Background: Reports on the relationship between clinical insight and psychotic symptoms have shown inconsistent results, and the association between clinical insight and personality has rarely been addressed. The aim of this study was to examine whether personality is correlated cross-sectionally with insight level, and longitudinally with change in insight, beyond symptoms.

Methods: Participants were a sub-sample of the Dutch Genetic Risk and Outcome of Psychosis (GROUP) project. Two hundred and eleven participants diagnosed with non-affective psychotic disorders took part in the cross-sectional part of the study, of whom 136 took part in the three-year follow-up assessment. They were administered with self-report Birchwood insight scale and NEO-Five Factor Inventory, and clinicians assessed them according to PANSS and CDS symptoms scales.

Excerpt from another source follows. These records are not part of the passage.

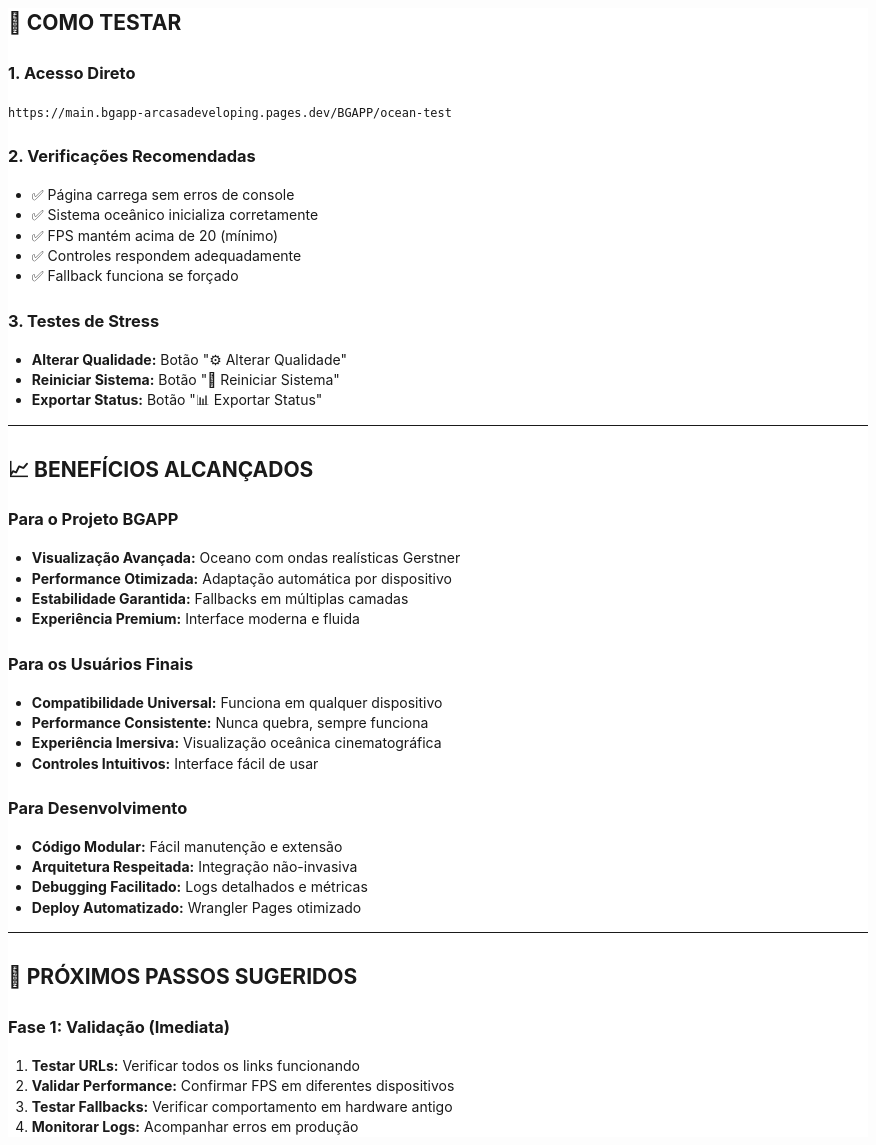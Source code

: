 
## 🧪 **COMO TESTAR**

### **1. Acesso Direto**
```
https://main.bgapp-arcasadeveloping.pages.dev/BGAPP/ocean-test
```

### **2. Verificações Recomendadas**
- ✅ Página carrega sem erros de console
- ✅ Sistema oceânico inicializa corretamente
- ✅ FPS mantém acima de 20 (mínimo)
- ✅ Controles respondem adequadamente
- ✅ Fallback funciona se forçado

### **3. Testes de Stress**
- **Alterar Qualidade:** Botão "⚙️ Alterar Qualidade"
- **Reiniciar Sistema:** Botão "🔄 Reiniciar Sistema"
- **Exportar Status:** Botão "📊 Exportar Status"

---

## 📈 **BENEFÍCIOS ALCANÇADOS**

### **Para o Projeto BGAPP**
- **Visualização Avançada:** Oceano com ondas realísticas Gerstner
- **Performance Otimizada:** Adaptação automática por dispositivo
- **Estabilidade Garantida:** Fallbacks em múltiplas camadas
- **Experiência Premium:** Interface moderna e fluida

### **Para os Usuários Finais**
- **Compatibilidade Universal:** Funciona em qualquer dispositivo
- **Performance Consistente:** Nunca quebra, sempre funciona
- **Experiência Imersiva:** Visualização oceânica cinematográfica
- **Controles Intuitivos:** Interface fácil de usar

### **Para Desenvolvimento**
- **Código Modular:** Fácil manutenção e extensão
- **Arquitetura Respeitada:** Integração não-invasiva
- **Debugging Facilitado:** Logs detalhados e métricas
- **Deploy Automatizado:** Wrangler Pages otimizado

---

## 🔄 **PRÓXIMOS PASSOS SUGERIDOS**

### **Fase 1: Validação (Imediata)**
1. **Testar URLs:** Verificar todos os links funcionando
2. **Validar Performance:** Confirmar FPS em diferentes dispositivos
3. **Testar Fallbacks:** Verificar comportamento em hardware antigo
4. **Monitorar Logs:** Acompanhar erros em produção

Results: Cross-sectional analysis showed baseline self-report insight was positively related to neuroticism and agreeableness and negatively related to extraversion. Longitudinal analysis showed change in level of self-reported insight was predicted by baseline-insight and change in symptoms of disorganization. Personality factors did not predict insight change (as measured either by self-report or by clinician assessment).

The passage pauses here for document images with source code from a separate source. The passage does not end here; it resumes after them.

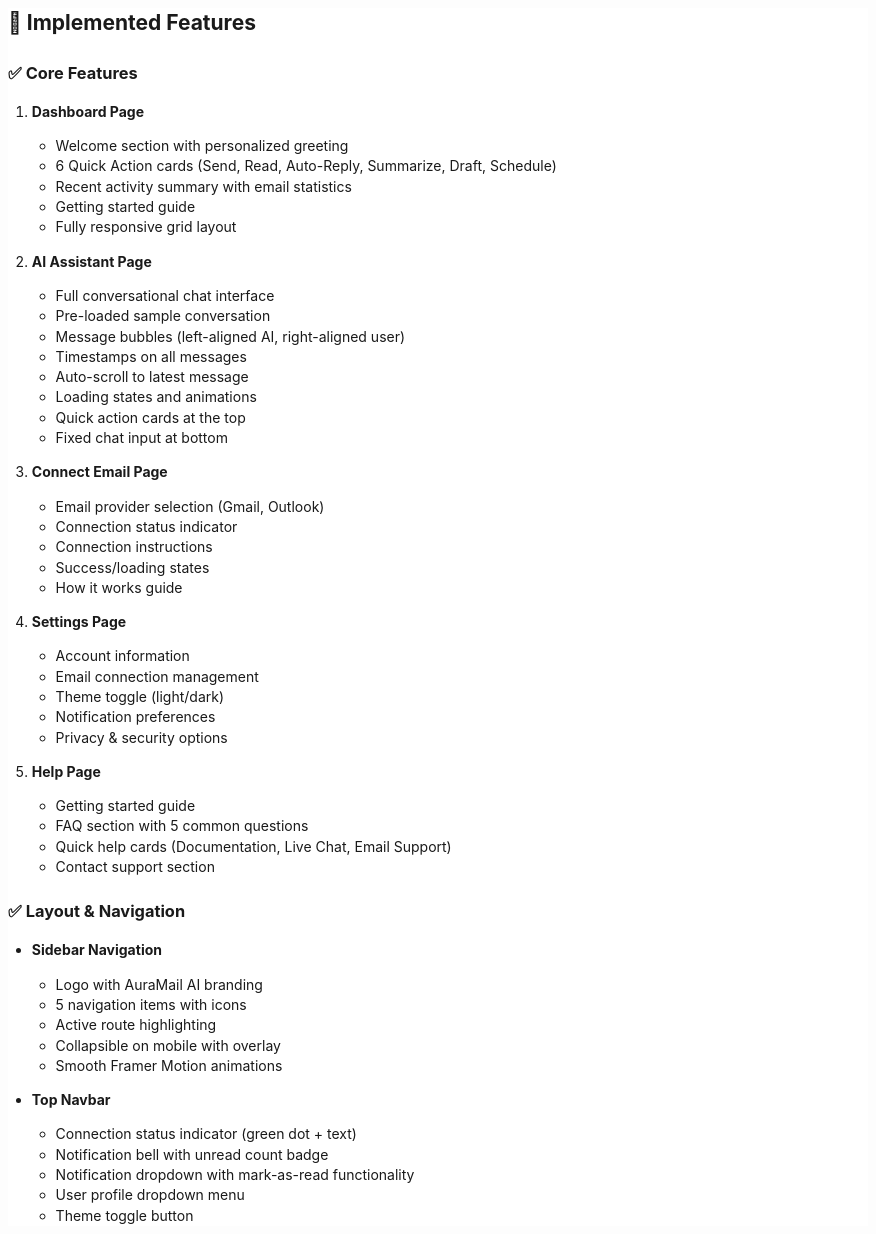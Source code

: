 ## 🎯 Implemented Features

### ✅ Core Features

1. **Dashboard Page**
   - Welcome section with personalized greeting
   - 6 Quick Action cards (Send, Read, Auto-Reply, Summarize, Draft, Schedule)
   - Recent activity summary with email statistics
   - Getting started guide
   - Fully responsive grid layout

2. **AI Assistant Page**
   - Full conversational chat interface
   - Pre-loaded sample conversation
   - Message bubbles (left-aligned AI, right-aligned user)
   - Timestamps on all messages
   - Auto-scroll to latest message
   - Loading states and animations
   - Quick action cards at the top
   - Fixed chat input at bottom

3. **Connect Email Page**
   - Email provider selection (Gmail, Outlook)
   - Connection status indicator
   - Connection instructions
   - Success/loading states
   - How it works guide

4. **Settings Page**
   - Account information
   - Email connection management
   - Theme toggle (light/dark)
   - Notification preferences
   - Privacy & security options

5. **Help Page**
   - Getting started guide
   - FAQ section with 5 common questions
   - Quick help cards (Documentation, Live Chat, Email Support)
   - Contact support section

### ✅ Layout & Navigation

- **Sidebar Navigation**
  - Logo with AuraMail AI branding
  - 5 navigation items with icons
  - Active route highlighting
  - Collapsible on mobile with overlay
  - Smooth Framer Motion animations

- **Top Navbar**
  - Connection status indicator (green dot + text)
  - Notification bell with unread count badge
  - Notification dropdown with mark-as-read functionality
  - User profile dropdown menu
  - Theme toggle button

Discussion: The cross-sectional findings showed self-report insight (as opposed to clinician-rated) is associated with personality traits, suggesting negative affect is related to higher level of insight and that having insight may be influenced by the wish to comply with views of professionals, or a tendency to cover up problems. The longitudinal findings imply that not personality but change in severity of symptoms of disorganization, and possibly other variables, predicts change in insight.